Read the URLs from GitHub. These were extracted from Wikidata using a [SPARQL Query](https://query.wikidata.org/#SELECT%20DISTINCT%20%3Furl%20WHERE%20%7B%0A%20%20%3Fitem%20wdt%3AP856%20%3Furl%20.%0A%20%20FILTER%28CONTAINS%28LCASE%28STR%28%3Furl%29%29%2C%20%27.gov.ua%27%29%29%0A%7D).

## Hostnames

In [2]:
import requests

urls = requests.get('https://raw.githubusercontent.com/edsu/gov-ua/main/urls.txt').text.splitlines()
urls[0:5]

ModuleNotFoundError: No module named 'requests'

To make it easier to process we can put them into a Pandas DataFrame:

In [2]:
import pandas

df = pandas.DataFrame({'homepage': urls})
df

Unnamed: 0,homepage
0,http://2001.ukrcensus.gov.ua
1,http://7aac.gov.ua
2,http://academia.gov.ua
3,http://academy.gov.ua
4,http://academy.kvs.gov.ua
...,...
1382,http://zta.court.gov.ua
1383,http://zt.gov.ua
1384,http://zt-rada.gov.ua
1385,http://ztrada.gov.ua


## IP Addresses

To understand the physical infrastructure behind these websites we can look up the [IP addresses](https://en.wikipedia.org/wiki/IP_address) for each of the website hostnames.

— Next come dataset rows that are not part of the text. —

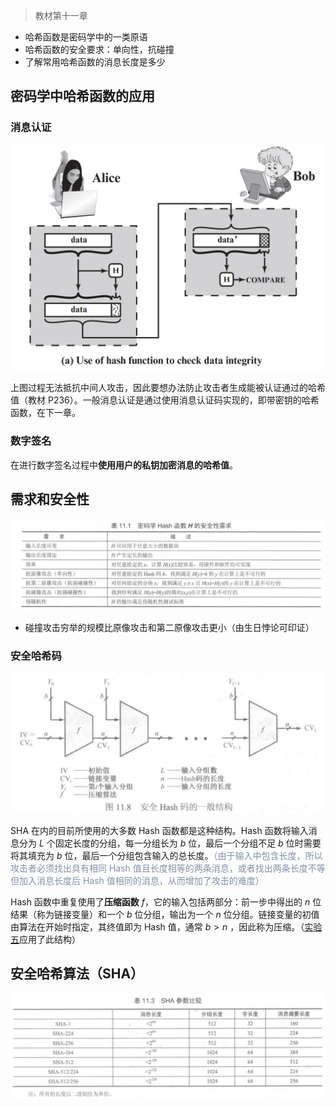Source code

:> 教材第十一章

- 哈希函数是密码学中的一类原语
- 哈希函数的安全要求：单向性，抗碰撞
- 了解常用哈希函数的消息长度是多少

## 密码学中哈希函数的应用

### 消息认证

![](_images/summary-hash-functions-1.png ':size=60%')

上图过程无法抵抗中间人攻击，因此要想办法防止攻击者生成能被认证通过的哈希值（教材 P236）。一般消息认证是通过使用消息认证码实现的，即带密钥的哈希函数，在下一章。

### 数字签名

在进行数字签名过程中**使用用户的私钥加密消息的哈希值**。

## 需求和安全性

![](_images/summary-hash-functions-2.png ':size=90%')

- 碰撞攻击穷举的规模比原像攻击和第二原像攻击更小（由生日悖论可印证）

### 安全哈希码

![](_images/summary-hash-functions-4.png ':size=70%')

SHA 在内的目前所使用的大多数 Hash 函数都是这种结构。Hash 函数将输入消息分为 $L$ 个固定长度的分组，每一分组长为 $b$ 位，最后一个分组不足 $b$ 位时需要将其填充为 $b$ 位，最后一个分组包含输入的总长度。<span style="color: #8590a6">（由于输入中包含长度，所以攻击者必须找出具有相同 Hash 值且长度相等的两条消息，或者找出两条长度不等但加入消息长度后 Hash 值相同的消息，从而增加了攻击的难度）</span>

Hash 函数中重复使用了**压缩函数** $f$，它的输入包括两部分：前一步中得出的 $n$ 位结果（称为链接变量）和一个 $b$ 位分组，输出为一个 $n$ 位分组。链接变量的初值由算法在开始时指定，其终值即为 Hash 值，通常 $b>n$ ，因此称为压缩。（[实验五]((course/cryptography/lab-5.md))应用了此结构）

## 安全哈希算法（SHA）

![](_images/summary-hash-functions-3.png ':size=90%')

We can can use Python's [socket](https://docs.python.org/3/library/socket.html) module to do that.

In [3]:
from socket import gethostbyname

gethostbyname('ezupilska-gromada.gov.ua')

'195.248.234.252'

Since we have URLs in the DataFrame and gethostbyname wants a host name we can write a little function to parse the URL and do the lookup, while guarding against DNS lookup failures.

In [4]:
from urllib.parse import urlparse 

def ip(url):
    uri = urlparse(url)
    try:
        hostname = uri.netloc
        ip = gethostbyname(hostname)
        return ip
    except Exception as e:
        print(f"Failed to lookup {url}: {e}")
        return None

ip('https://ezupilska-gromada.gov.ua/')        

'195.248.234.252'

Ok it works lets use it to lookup the IP addresses for our websites.

In [5]:
df['ip'] = df['homepage'].map(ip)

Failed to lookup http://academy.gov.ua: [Errno 8] nodename nor servname provided, or not known
Failed to lookup http://aku.gov.ua: [Errno 8] nodename nor servname provided, or not known
Failed to lookup http://alex.gov.ua: [Errno 8] nodename nor servname provided, or not known
Failed to lookup http://ananiev-rda.odessa.gov.ua: [Errno 8] nodename nor servname provided, or not known
Failed to lookup http://andrrada.zt.gov.ua: [Errno 8] nodename nor servname provided, or not known
Failed to lookup http://an.loga.gov.ua: [Errno 8] nodename nor servname provided, or not known
Failed to lookup http://archive.nbuv.gov.ua: [Errno 8] nodename nor servname provided, or not known
Failed to lookup http://archive.odessa.gov.ua: [Errno 8] nodename nor servname provided, or not known
Failed to lookup http://archives.kh.gov.ua: [Errno 8] nodename nor servname provided, or not known
Failed to lookup http://archive.zt.gov.ua: [Errno 8] nodename nor servname provided, or not known
Failed to lookup http:/

That took some time so lets save our work!

In [6]:
df.to_csv('websites.csv', index=False)

## Web Hosting Providers

Now we can use [ipwhois](https://ipwhois.readthedocs.io/) to learn more about the web hosting provider that owns the IP address. It is important to point out here that this address will be what is on file for the ISP, and may not actually be where the physical machine with that IP address resides in physical space.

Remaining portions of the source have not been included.